Abstract
The use of unmanned aerial vehicles (UAVs) for remote sensing applications in precision viticulture significantly increased in the last years. UAVs’ capability to acquire high spatiotemporal resolution and georeferenced imagery from different sensors make them a powerful tool for a better understanding of vineyard spatial and multitemporal heterogeneity, allowing the estimation of parameters directly impacting plants’ health status. In this way, the decision support process in precision viticulture can be greatly improved. However, despite the proliferation of these innovative technologies in viticulture, most of the published studies rely only on data from a single sensor in order to achieve a specific goal and/or in a single/small period of the vineyard development. In order to address these limitations and fully exploit the advantages offered by the use of UAVs, this study explores the multi-temporal analysis of vineyard plots at a grapevine scale using different imagery sensors.
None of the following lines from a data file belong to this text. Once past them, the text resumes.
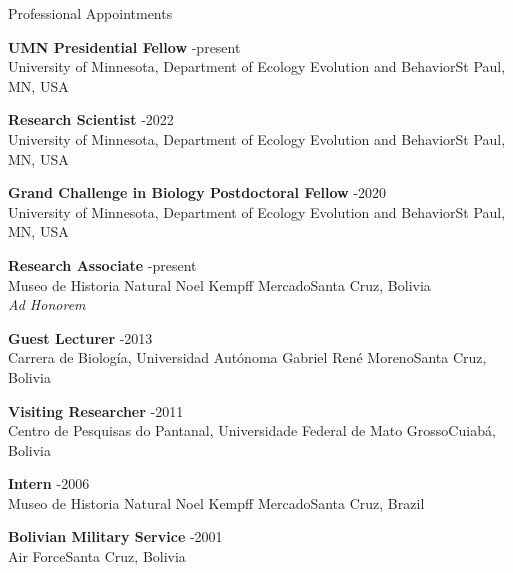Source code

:\documentclass{resume} %
\begin{document}
\begin{rSection}{Professional Appointments}

{\bf UMN Presidential Fellow} \hfill {-present} \\
{\normalfont University of Minnesota, Department of Ecology Evolution and Behavior}\hfill {\normalfont St Paul, MN, USA}

{\bf Research Scientist} \hfill {-2022} \\
{\normalfont University of Minnesota, Department of Ecology Evolution and Behavior}\hfill {\normalfont St Paul, MN, USA} 

{\bf Grand Challenge in Biology Postdoctoral Fellow} \hfill {-2020} \\
{\normalfont University of Minnesota, Department of Ecology Evolution and Behavior}\hfill {\normalfont St Paul, MN, USA} 

{\bf Research Associate} \hfill {-present} \\
{\normalfont Museo de Historia Natural Noel Kempff Mercado}\hfill {\normalfont Santa Cruz, Bolivia} \\
\emph{\normalfont Ad Honorem} 

{\bf Guest Lecturer} \hfill {-2013} \\
{\normalfont Carrera de Biología, Universidad Autónoma Gabriel René Moreno}\hfill {\normalfont Santa Cruz, Bolivia} 

{\bf Visiting Researcher} \hfill {-2011} \\
{\normalfont Centro de Pesquisas do Pantanal, Universidade Federal de Mato Grosso}\hfill {\normalfont Cuiabá, Bolivia} 

{\bf Intern} \hfill {-2006} \\
{\normalfont Museo de Historia Natural Noel Kempff Mercado}\hfill {\normalfont Santa Cruz, Brazil} 

{\bf Bolivian Military Service} \hfill {-2001} \\
{\normalfont Air Force}\hfill {\normalfont Santa Cruz, Bolivia} 
\end{rSection}


\end{document}
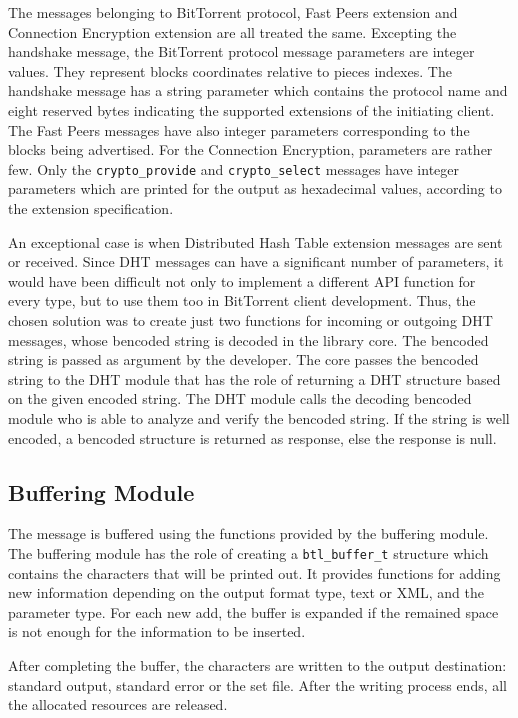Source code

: The messages belonging to BitTorrent protocol, Fast Peers extension and
Connection Encryption extension are all treated the same. Excepting the
handshake message, the BitTorrent protocol message parameters are integer
values. They represent blocks coordinates relative to pieces indexes. The
handshake message has a string parameter which contains the protocol name and
eight reserved  bytes indicating the supported extensions of the initiating
client. The Fast Peers messages have also integer parameters corresponding to
the blocks being advertised. For the Connection Encryption, parameters are
rather few. Only the \texttt{crypto\_provide} and \texttt{crypto\_select}
messages have integer parameters which are printed for the output as
hexadecimal values, according to the extension specification.

An exceptional case is when Distributed Hash Table extension messages are sent
or received. Since DHT messages can have a significant number of parameters,
it would have been difficult not only to implement a different API function
for every type, but to use them too in BitTorrent client development. Thus,
the chosen solution was to create just two functions for incoming or outgoing
DHT messages, whose bencoded string is decoded in the library core. The
bencoded string is passed as argument by the developer. The core passes the
bencoded string to the DHT module that has the role of returning a DHT
structure based on the given encoded string. The DHT module calls the decoding
bencoded module who is able to analyze and verify the bencoded string. If the
string is well encoded, a bencoded structure is returned as response, else the
response is null.

\subsection{Buffering Module}

The message is buffered using the functions provided by the buffering module.
The buffering module has the role of creating a \texttt{btl\_buffer\_t}
structure which contains the characters that will be printed out. It provides
functions for adding new information depending on the output format type, text
or XML, and the parameter type. For each new add, the buffer is expanded if
the remained space is not enough for the information to be inserted.

After completing the buffer, the characters are written to the output
destination: standard output, standard error or the set file. After the
writing process ends, all the allocated resources are released.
Individual grapevine detection enables the estimation of biophysical and geometrical parameters, as well as missing grapevine plants. A validation procedure was carried out in six vineyard plots focusing on the detected number of grapevines and missing grapevines. A high overall agreement was obtained concerning the number of grapevines present in each row (99.8%), as well as in the individual grapevine identification (mean overall accuracy of 97.5%). Aerial surveys were conducted in two vineyard plots at different growth stages, being acquired for RGB, multispectral and thermal imagery. Moreover, the extracted individual grapevine parameters enabled us to assess the vineyard variability in a given epoch and to monitor its multi-temporal evolution. This type of analysis is critical for precision viticulture, constituting as a tool to significantly support the decision-making process.
Highlights
The need to assess vineyard spatiotemporal variability is crucial in viticulture, as it is directly related to grapevine health status and yield [1], which can be achieved through precision viticulture (PV)
Derived from precision agriculture (PA) concepts [2], in PV, different technologies for vineyard management and grape production are employed for data acquisition and processing, aiming, among others, to maximize the oenological potential of vineyards, according to their spatiotemporal variability, by adopting site-specific management practices to increase both quality and yield [3,4]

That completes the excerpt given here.